Vision Transformer (ViT) models have shown outstanding performance across various vision tasks, but their high computational cost and latency have limited their applicability in real-time and resource-constrained environments. HoViT (Hybrid and Optimized Vision Transformer) is an unofficial research implementation designed to address these challenges. The model incorporates a convolutional stem to extract low-level features efficiently and employs a lightweight Transformer architecture with a novel Gumbel-based block selection mechanism. This structure enables dynamic computation paths, reducing inference time without significant performance degradation.
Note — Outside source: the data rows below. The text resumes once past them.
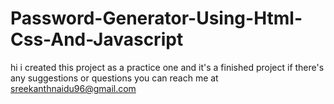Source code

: # Password-Generator-Using-Html-Css-And-Javascript

hi i created this project as a practice one and it's a finished project
if there's any suggestions or questions you can reach me at sreekanthnaidu96@gmail.com
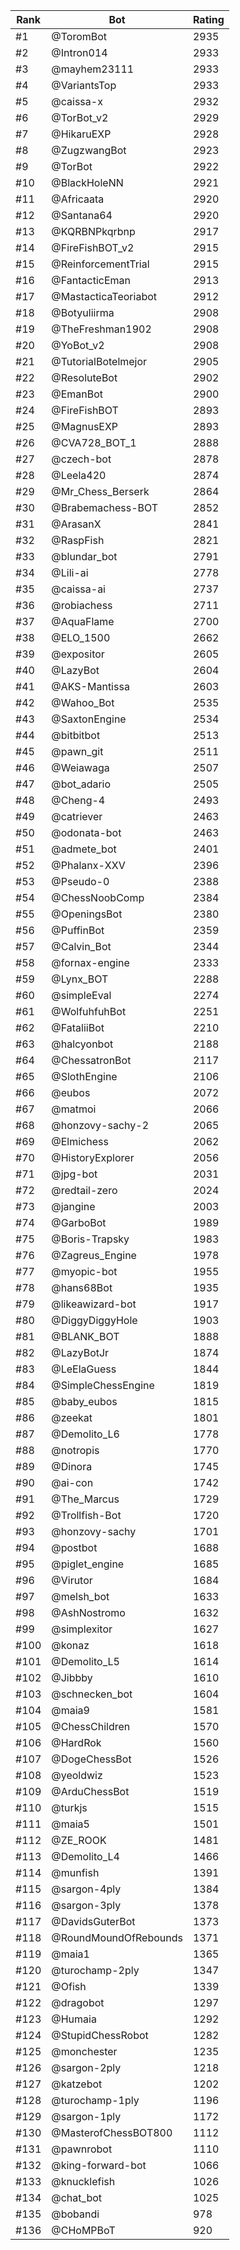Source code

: Rank|Bot|Rating
---|---|---
#1|@ToromBot|2935
#2|@Intron014|2933
#3|@mayhem23111|2933
#4|@VariantsTop|2933
#5|@caissa-x|2932
#6|@TorBot_v2|2929
#7|@HikaruEXP|2928
#8|@ZugzwangBot|2923
#9|@TorBot|2922
#10|@BlackHoleNN|2921
#11|@Africaata|2920
#12|@Santana64|2920
#13|@KQRBNPkqrbnp|2917
#14|@FireFishBOT_v2|2915
#15|@ReinforcementTrial|2915
#16|@FantacticEman|2913
#17|@MastacticaTeoriabot|2912
#18|@Botyuliirma|2908
#19|@TheFreshman1902|2908
#20|@YoBot_v2|2908
#21|@TutorialBotelmejor|2905
#22|@ResoluteBot|2902
#23|@EmanBot|2900
#24|@FireFishBOT|2893
#25|@MagnusEXP|2893
#26|@CVA728_BOT_1|2888
#27|@czech-bot|2878
#28|@Leela420|2874
#29|@Mr_Chess_Berserk|2864
#30|@Brabemachess-BOT|2852
#31|@ArasanX|2841
#32|@RaspFish|2821
#33|@blundar_bot|2791
#34|@Lili-ai|2778
#35|@caissa-ai|2737
#36|@robiachess|2711
#37|@AquaFlame|2700
#38|@ELO_1500|2662
#39|@expositor|2605
#40|@LazyBot|2604
#41|@AKS-Mantissa|2603
#42|@Wahoo_Bot|2535
#43|@SaxtonEngine|2534
#44|@bitbitbot|2513
#45|@pawn_git|2511
#46|@Weiawaga|2507
#47|@bot_adario|2505
#48|@Cheng-4|2493
#49|@catriever|2463
#50|@odonata-bot|2463
#51|@admete_bot|2401
#52|@Phalanx-XXV|2396
#53|@Pseudo-0|2388
#54|@ChessNoobComp|2384
#55|@OpeningsBot|2380
#56|@PuffinBot|2359
#57|@Calvin_Bot|2344
#58|@fornax-engine|2333
#59|@Lynx_BOT|2288
#60|@simpleEval|2274
#61|@WolfuhfuhBot|2251
#62|@FataliiBot|2210
#63|@halcyonbot|2188
#64|@ChessatronBot|2117
#65|@SlothEngine|2106
#66|@eubos|2072
#67|@matmoi|2066
#68|@honzovy-sachy-2|2065
#69|@Elmichess|2062
#70|@HistoryExplorer|2056
#71|@jpg-bot|2031
#72|@redtail-zero|2024
#73|@jangine|2003
#74|@GarboBot|1989
#75|@Boris-Trapsky|1983
#76|@Zagreus_Engine|1978
#77|@myopic-bot|1955
#78|@hans68Bot|1935
#79|@likeawizard-bot|1917
#80|@DiggyDiggyHole|1903
#81|@BLANK_BOT|1888
#82|@LazyBotJr|1874
#83|@LeElaGuess|1844
#84|@SimpleChessEngine|1819
#85|@baby_eubos|1815
#86|@zeekat|1801
#87|@Demolito_L6|1778
#88|@notropis|1770
#89|@Dinora|1745
#90|@ai-con|1742
#91|@The_Marcus|1729
#92|@Trollfish-Bot|1720
#93|@honzovy-sachy|1701
#94|@postbot|1688
#95|@piglet_engine|1685
#96|@Virutor|1684
#97|@melsh_bot|1633
#98|@AshNostromo|1632
#99|@simplexitor|1627
#100|@konaz|1618
#101|@Demolito_L5|1614
#102|@Jibbby|1610
#103|@schnecken_bot|1604
#104|@maia9|1581
#105|@ChessChildren|1570
#106|@HardRok|1560
#107|@DogeChessBot|1526
#108|@yeoldwiz|1523
#109|@ArduChessBot|1519
#110|@turkjs|1515
#111|@maia5|1501
#112|@ZE_ROOK|1481
#113|@Demolito_L4|1466
#114|@munfish|1391
#115|@sargon-4ply|1384
#116|@sargon-3ply|1378
#117|@DavidsGuterBot|1373
#118|@RoundMoundOfRebounds|1371
#119|@maia1|1365
#120|@turochamp-2ply|1347
#121|@Ofish|1339
#122|@dragobot|1297
#123|@Humaia|1292
#124|@StupidChessRobot|1282
#125|@monchester|1235
#126|@sargon-2ply|1218
#127|@katzebot|1202
#128|@turochamp-1ply|1196
#129|@sargon-1ply|1172
#130|@MasterofChessBOT800|1112
#131|@pawnrobot|1110
#132|@king-forward-bot|1066
#133|@knucklefish|1026
#134|@chat_bot|1025
#135|@bobandi|978
#136|@CHoMPBoT|920
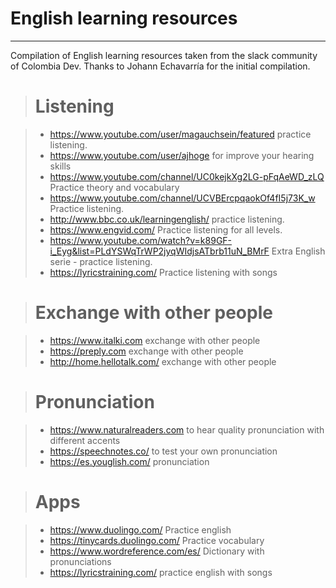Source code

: # English learning resources
-------------
Compilation of English learning resources taken from the slack community of Colombia Dev. Thanks to Johann Echavarría for the initial compilation.

> # Listening

>- https://www.youtube.com/user/magauchsein/featured practice listening.
>- https://www.youtube.com/user/ajhoge for improve your hearing skills
>- https://www.youtube.com/channel/UC0kejkXg2LG-pFqAeWD_zLQ Practice theory and vocabulary
>- https://www.youtube.com/channel/UCVBErcpqaokOf4fI5j73K_w Practice listening.
>- http://www.bbc.co.uk/learningenglish/ practice listening.
>- https://www.engvid.com/ Practice listening for all levels.
>- https://www.youtube.com/watch?v=k89GF-i_Eyg&list=PLdYSWqTrWP2jyqWIdjsATbrb11uN_BMrF Extra English serie - practice listening.
>- https://lyricstraining.com/ Practice listening with songs

> # Exchange with other people

>- https://www.italki.com exchange with other people
>- https://preply.com exchange with other people
>- http://home.hellotalk.com/ exchange with other people

> # Pronunciation

>- https://www.naturalreaders.com to hear quality pronunciation with different accents
>- https://speechnotes.co/ to test your own pronunciation
>- https://es.youglish.com/ pronunciation


> # Apps

>- https://www.duolingo.com/ Practice english
>- https://tinycards.duolingo.com/ Practice vocabulary
>- https://www.wordreference.com/es/ Dictionary with pronunciations
>- https://lyricstraining.com/ practice english with songs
Additionally, HoViT supports Low-Rank Adaptation (LoRA) for efficient fine-tuning.
The architecture of HoViT follows a hybrid CNN-Transformer pipeline with the following structure:
1. Stem: A series of convolutional layers for early feature extraction.
2. Stage 1: Multiple LevitBlocks with Gumbel softmax gates for selective execution.
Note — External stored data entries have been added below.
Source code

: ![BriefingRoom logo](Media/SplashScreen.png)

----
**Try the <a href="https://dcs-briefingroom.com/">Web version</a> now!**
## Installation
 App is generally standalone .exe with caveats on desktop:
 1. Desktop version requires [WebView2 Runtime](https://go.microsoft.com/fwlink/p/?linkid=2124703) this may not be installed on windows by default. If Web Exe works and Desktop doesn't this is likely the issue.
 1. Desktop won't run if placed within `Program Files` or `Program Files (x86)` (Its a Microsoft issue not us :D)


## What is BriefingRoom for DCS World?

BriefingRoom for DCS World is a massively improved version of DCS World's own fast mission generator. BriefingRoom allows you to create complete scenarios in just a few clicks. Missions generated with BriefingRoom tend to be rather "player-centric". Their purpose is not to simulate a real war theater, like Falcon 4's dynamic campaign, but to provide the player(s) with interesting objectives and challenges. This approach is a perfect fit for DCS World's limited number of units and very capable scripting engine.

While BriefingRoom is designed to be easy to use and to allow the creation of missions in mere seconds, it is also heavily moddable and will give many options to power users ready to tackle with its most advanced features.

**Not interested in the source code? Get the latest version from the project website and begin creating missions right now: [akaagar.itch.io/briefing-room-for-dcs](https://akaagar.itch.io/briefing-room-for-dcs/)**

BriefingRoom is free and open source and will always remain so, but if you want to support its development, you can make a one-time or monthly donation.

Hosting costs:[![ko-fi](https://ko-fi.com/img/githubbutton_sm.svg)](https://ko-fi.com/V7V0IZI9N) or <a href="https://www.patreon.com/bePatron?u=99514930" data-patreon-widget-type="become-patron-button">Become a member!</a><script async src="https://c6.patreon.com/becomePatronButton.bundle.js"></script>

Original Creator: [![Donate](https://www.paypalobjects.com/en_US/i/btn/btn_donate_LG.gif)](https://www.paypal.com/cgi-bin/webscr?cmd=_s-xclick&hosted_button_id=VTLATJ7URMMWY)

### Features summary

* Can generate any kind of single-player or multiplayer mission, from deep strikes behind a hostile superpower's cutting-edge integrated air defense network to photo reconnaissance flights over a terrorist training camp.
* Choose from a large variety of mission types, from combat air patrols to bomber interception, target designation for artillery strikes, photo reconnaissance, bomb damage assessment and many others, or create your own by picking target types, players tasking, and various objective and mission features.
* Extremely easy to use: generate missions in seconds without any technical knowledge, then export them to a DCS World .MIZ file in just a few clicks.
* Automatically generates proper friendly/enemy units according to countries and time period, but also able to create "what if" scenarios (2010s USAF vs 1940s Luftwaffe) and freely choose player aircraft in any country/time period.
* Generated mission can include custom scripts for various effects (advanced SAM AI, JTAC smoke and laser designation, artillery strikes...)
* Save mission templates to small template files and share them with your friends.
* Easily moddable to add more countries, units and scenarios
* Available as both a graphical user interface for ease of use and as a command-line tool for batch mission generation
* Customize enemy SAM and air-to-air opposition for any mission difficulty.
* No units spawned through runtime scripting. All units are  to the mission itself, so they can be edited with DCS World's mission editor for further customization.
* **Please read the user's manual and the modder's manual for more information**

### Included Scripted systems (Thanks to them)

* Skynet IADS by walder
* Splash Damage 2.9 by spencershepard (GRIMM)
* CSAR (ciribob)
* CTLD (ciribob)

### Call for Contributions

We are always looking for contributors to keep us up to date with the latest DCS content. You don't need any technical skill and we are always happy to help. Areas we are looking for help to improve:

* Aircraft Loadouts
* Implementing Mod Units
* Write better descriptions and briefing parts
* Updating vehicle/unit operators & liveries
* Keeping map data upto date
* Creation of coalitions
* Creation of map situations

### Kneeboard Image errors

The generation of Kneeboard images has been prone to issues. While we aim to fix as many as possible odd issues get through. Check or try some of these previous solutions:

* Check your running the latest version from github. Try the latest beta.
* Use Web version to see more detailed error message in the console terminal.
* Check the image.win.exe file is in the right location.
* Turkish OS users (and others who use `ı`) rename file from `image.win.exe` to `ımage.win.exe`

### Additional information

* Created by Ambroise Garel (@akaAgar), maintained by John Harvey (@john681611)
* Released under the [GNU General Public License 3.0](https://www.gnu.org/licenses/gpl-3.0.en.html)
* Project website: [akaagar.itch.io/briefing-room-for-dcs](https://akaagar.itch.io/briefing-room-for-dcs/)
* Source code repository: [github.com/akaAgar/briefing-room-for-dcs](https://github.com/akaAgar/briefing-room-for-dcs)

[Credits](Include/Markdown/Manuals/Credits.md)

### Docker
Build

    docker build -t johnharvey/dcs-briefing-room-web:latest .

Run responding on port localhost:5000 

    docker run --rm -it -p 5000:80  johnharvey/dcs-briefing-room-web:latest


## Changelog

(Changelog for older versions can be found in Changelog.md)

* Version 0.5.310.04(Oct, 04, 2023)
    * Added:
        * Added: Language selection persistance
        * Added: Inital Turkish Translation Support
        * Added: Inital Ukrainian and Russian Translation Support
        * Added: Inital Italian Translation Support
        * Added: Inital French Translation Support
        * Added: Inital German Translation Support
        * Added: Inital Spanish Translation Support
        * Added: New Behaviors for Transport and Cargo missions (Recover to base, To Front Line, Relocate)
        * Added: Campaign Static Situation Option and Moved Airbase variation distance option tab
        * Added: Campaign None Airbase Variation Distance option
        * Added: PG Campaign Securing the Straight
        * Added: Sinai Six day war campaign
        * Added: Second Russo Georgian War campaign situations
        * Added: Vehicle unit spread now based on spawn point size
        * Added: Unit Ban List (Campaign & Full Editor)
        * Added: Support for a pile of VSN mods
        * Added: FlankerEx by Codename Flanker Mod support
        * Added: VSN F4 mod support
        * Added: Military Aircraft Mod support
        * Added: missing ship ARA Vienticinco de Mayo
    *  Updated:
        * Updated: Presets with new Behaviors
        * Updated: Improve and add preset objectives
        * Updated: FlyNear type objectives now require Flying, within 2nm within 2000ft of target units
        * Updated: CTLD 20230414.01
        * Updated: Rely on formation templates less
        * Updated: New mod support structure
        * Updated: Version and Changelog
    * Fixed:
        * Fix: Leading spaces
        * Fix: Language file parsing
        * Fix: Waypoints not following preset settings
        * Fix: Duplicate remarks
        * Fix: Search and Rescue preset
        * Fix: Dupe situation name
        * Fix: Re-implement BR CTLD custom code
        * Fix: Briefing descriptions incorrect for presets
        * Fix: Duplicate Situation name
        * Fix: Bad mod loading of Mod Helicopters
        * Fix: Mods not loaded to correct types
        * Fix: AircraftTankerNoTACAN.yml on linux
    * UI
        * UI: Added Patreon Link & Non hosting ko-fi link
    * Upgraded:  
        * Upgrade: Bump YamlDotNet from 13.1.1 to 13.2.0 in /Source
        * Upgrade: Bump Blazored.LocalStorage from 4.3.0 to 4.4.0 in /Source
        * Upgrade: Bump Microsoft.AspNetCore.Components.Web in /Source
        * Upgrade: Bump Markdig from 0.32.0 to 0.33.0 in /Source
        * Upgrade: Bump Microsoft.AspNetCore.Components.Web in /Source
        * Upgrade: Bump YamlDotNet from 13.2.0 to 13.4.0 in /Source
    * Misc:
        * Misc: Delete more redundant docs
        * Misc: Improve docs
3. Stage 2: Downsampling followed by additional gated LevitBlocks.
4. Conv1x1: Channel adjustment using a 1x1 convolution.
5. Classification Heads: Two parallel linear heads for standard and distilled predictions.
Features
• CNN-Transformer hybrid design
• Gumbel softmax-based block selection for computational efficiency
• Optional Low-Rank Adaptation (LoRA) for parameter-efficient fine-tuning
The model was evaluated on the following datasets: NCT-CRC-HE-100K, CRC-VAL-HE-7K
These datasets are used for training, validation, and testing. Index splits are defined in configs/index_dict.json.
Installation
pip install -r requirements.txt
Training
python main.py --mode train --config configs/HoViT.yaml
Evaluation
python main.py --mode eval --checkpoint pretrained/weight.pth
Additional experimental results, analysis notebooks, and utility scripts can be found at the following repository:
https://github.com/hun9008/AI_TeamProject_24FW
This repository includes supplementary evaluation code, visualization tools, and ablation studies conducted as part of the project.